EXERCISE REQUIREMENTS ::
The full text of the records below, minus any pictures, should be given back word for word.

STUDY MATERIAL ::
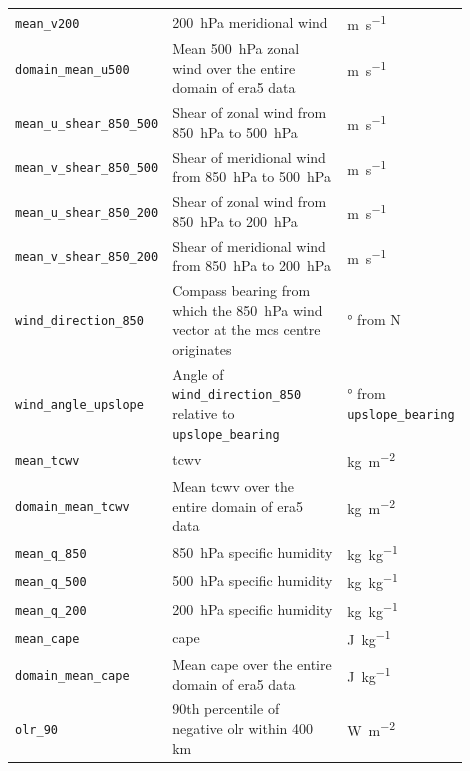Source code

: {\begin{longtable}{>{\raggedright\arraybackslash}p{0.25\linewidth} p{0.50\linewidth} >{\raggedright\arraybackslash}p{0.15\linewidth}}
    \texttt{mean\_v200} & \SI{200}{\hecto\pascal} meridional wind & \unit{\meter\per\second} \\
    \texttt{domain\_mean\_u500} & Mean \SI{500}{\hecto\pascal} zonal wind over the entire domain of \acrshort{era5} data & \unit{\meter\per\second} \\
    \texttt{mean\_u\_shear\_850\_500} & Shear of zonal wind from \SI{850}{\hecto\pascal} to \SI{500}{\hecto\pascal} & \unit{\meter\per\second} \\
    \texttt{mean\_v\_shear\_850\_500} & Shear of meridional wind from \SI{850}{\hecto\pascal} to \SI{500}{\hecto\pascal} & \unit{\meter\per\second} \\
    \texttt{mean\_u\_shear\_850\_200} & Shear of zonal wind from \SI{850}{\hecto\pascal} to \SI{200}{\hecto\pascal} & \unit{\meter\per\second} \\
    \texttt{mean\_v\_shear\_850\_200} & Shear of meridional wind from \SI{850}{\hecto\pascal} to \SI{200}{\hecto\pascal} & \unit{\meter\per\second} \\
    \texttt{wind\_direction\_850} & Compass bearing from which the \SI{850}{\hecto\pascal} wind vector at the \acrshort{mcs} centre originates & \unit{\degree} from  N \\
    \texttt{wind\_angle\_upslope} & Angle of \texttt{wind\_direction\_850} relative to \texttt{upslope\_bearing} & \unit{\degree} from \texttt{upslope\_bearing} \\
    \texttt{mean\_tcwv} & \acrfull{tcwv} & \unit{\kilogram\per\meter\squared} \\
    \texttt{domain\_mean\_tcwv} & Mean \acrshort{tcwv} over the entire domain of \acrshort{era5} data & \unit{\kilogram\per\meter\squared} \\
    \texttt{mean\_q\_850} & \SI{850}{\hecto\pascal} specific humidity & \unit{\kilogram\per\kilogram} \\
    \texttt{mean\_q\_500} & \SI{500}{\hecto\pascal} specific humidity & \unit{\kilogram\per\kilogram} \\
    \texttt{mean\_q\_200} & \SI{200}{\hecto\pascal} specific humidity & \unit{\kilogram\per\kilogram} \\
    \texttt{mean\_cape} & \acrfull{cape} & \unit{\joule\per\kilogram} \\
    \texttt{domain\_mean\_cape} & Mean \acrshort{cape} over the entire domain of \acrshort{era5} data & \unit{\joule\per\kilogram} \\
    \texttt{olr\_90} & 90th percentile of negative \acrfull{olr} within 400 km & \unit{\watt\per\square\meter} \\

\end{longtable}}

EXERCISE RESULT ::
Source code

: {\begin{longtable}{>{\raggedright\arraybackslash}p{0.25\linewidth} p{0.50\linewidth} >{\raggedright\arraybackslash}p{0.15\linewidth}}
    \texttt{mean\_v200} & \SI{200}{\hecto\pascal} meridional wind & \unit{\meter\per\second} \\
    \texttt{domain\_mean\_u500} & Mean \SI{500}{\hecto\pascal} zonal wind over the entire domain of \acrshort{era5} data & \unit{\meter\per\second} \\
    \texttt{mean\_u\_shear\_850\_500} & Shear of zonal wind from \SI{850}{\hecto\pascal} to \SI{500}{\hecto\pascal} & \unit{\meter\per\second} \\
    \texttt{mean\_v\_shear\_850\_500} & Shear of meridional wind from \SI{850}{\hecto\pascal} to \SI{500}{\hecto\pascal} & \unit{\meter\per\second} \\
    \texttt{mean\_u\_shear\_850\_200} & Shear of zonal wind from \SI{850}{\hecto\pascal} to \SI{200}{\hecto\pascal} & \unit{\meter\per\second} \\
    \texttt{mean\_v\_shear\_850\_200} & Shear of meridional wind from \SI{850}{\hecto\pascal} to \SI{200}{\hecto\pascal} & \unit{\meter\per\second} \\
    \texttt{wind\_direction\_850} & Compass bearing from which the \SI{850}{\hecto\pascal} wind vector at the \acrshort{mcs} centre originates & \unit{\degree} from  N \\
    \texttt{wind\_angle\_upslope} & Angle of \texttt{wind\_direction\_850} relative to \texttt{upslope\_bearing} & \unit{\degree} from \texttt{upslope\_bearing} \\
    \texttt{mean\_tcwv} & \acrfull{tcwv} & \unit{\kilogram\per\meter\squared} \\
    \texttt{domain\_mean\_tcwv} & Mean \acrshort{tcwv} over the entire domain of \acrshort{era5} data & \unit{\kilogram\per\meter\squared} \\
    \texttt{mean\_q\_850} & \SI{850}{\hecto\pascal} specific humidity & \unit{\kilogram\per\kilogram} \\
    \texttt{mean\_q\_500} & \SI{500}{\hecto\pascal} specific humidity & \unit{\kilogram\per\kilogram} \\
    \texttt{mean\_q\_200} & \SI{200}{\hecto\pascal} specific humidity & \unit{\kilogram\per\kilogram} \\
    \texttt{mean\_cape} & \acrfull{cape} & \unit{\joule\per\kilogram} \\
    \texttt{domain\_mean\_cape} & Mean \acrshort{cape} over the entire domain of \acrshort{era5} data & \unit{\joule\per\kilogram} \\
    \texttt{olr\_90} & 90th percentile of negative \acrfull{olr} within 400 km & \unit{\watt\per\square\meter} \\

\end{longtable}}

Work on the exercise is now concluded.